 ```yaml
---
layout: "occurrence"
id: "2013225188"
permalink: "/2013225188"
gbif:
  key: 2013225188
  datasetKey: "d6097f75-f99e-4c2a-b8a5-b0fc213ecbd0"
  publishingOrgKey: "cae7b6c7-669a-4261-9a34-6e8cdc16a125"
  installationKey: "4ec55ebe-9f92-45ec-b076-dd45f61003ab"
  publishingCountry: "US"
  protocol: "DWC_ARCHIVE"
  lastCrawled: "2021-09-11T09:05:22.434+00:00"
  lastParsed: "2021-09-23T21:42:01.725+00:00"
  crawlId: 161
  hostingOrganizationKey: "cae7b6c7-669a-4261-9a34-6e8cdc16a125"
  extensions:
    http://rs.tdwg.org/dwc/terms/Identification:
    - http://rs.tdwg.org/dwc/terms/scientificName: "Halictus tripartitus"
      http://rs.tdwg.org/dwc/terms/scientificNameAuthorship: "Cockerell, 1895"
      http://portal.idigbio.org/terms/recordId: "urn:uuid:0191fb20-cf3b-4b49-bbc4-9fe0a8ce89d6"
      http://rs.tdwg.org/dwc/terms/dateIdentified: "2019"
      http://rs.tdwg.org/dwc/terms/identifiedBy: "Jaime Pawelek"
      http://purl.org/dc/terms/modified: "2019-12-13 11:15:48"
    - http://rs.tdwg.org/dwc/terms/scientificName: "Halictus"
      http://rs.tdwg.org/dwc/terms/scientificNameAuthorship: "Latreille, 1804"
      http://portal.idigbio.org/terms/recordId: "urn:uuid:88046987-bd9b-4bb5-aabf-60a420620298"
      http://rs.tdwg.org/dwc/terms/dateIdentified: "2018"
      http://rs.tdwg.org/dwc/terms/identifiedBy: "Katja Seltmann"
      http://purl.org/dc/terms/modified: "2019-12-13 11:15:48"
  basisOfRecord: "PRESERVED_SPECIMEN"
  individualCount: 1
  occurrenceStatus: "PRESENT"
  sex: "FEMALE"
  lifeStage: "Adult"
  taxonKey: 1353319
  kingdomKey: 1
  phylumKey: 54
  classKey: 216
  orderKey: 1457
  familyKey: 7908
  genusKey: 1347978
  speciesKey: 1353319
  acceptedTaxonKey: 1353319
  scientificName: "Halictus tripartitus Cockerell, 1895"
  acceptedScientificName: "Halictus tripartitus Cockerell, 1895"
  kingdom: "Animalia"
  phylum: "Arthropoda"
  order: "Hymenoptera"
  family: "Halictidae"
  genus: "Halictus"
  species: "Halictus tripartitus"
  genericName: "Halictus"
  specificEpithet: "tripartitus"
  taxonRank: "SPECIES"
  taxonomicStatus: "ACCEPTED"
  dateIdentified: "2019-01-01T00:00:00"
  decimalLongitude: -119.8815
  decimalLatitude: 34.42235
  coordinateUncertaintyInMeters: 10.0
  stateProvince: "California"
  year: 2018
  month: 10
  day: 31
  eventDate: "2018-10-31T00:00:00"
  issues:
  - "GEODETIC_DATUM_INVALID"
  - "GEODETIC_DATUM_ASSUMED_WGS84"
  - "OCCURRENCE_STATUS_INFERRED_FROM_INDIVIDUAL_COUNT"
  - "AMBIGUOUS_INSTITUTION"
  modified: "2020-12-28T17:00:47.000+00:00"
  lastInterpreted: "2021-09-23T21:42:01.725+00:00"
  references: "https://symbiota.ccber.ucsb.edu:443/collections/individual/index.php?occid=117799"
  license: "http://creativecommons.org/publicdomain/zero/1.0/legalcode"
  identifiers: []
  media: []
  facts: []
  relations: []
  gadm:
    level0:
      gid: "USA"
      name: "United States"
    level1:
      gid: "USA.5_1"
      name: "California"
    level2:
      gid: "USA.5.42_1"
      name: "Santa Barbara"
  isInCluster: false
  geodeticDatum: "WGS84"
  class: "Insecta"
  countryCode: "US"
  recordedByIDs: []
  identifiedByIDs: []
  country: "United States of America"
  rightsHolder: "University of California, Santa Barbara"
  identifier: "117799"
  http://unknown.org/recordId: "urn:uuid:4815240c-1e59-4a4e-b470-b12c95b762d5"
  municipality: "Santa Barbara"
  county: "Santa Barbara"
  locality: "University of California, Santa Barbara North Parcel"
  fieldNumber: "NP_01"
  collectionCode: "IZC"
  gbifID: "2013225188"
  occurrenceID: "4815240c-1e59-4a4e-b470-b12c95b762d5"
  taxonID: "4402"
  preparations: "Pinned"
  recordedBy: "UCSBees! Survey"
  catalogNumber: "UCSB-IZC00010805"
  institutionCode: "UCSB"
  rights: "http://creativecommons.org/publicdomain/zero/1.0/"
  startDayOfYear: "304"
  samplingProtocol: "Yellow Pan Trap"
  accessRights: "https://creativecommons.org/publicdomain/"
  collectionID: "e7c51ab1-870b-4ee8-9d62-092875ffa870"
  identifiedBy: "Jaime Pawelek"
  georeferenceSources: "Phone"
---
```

# Your task:
Say how many lines in the listing above include "idigbio". Give nothing but the number.

# Exercise output:
2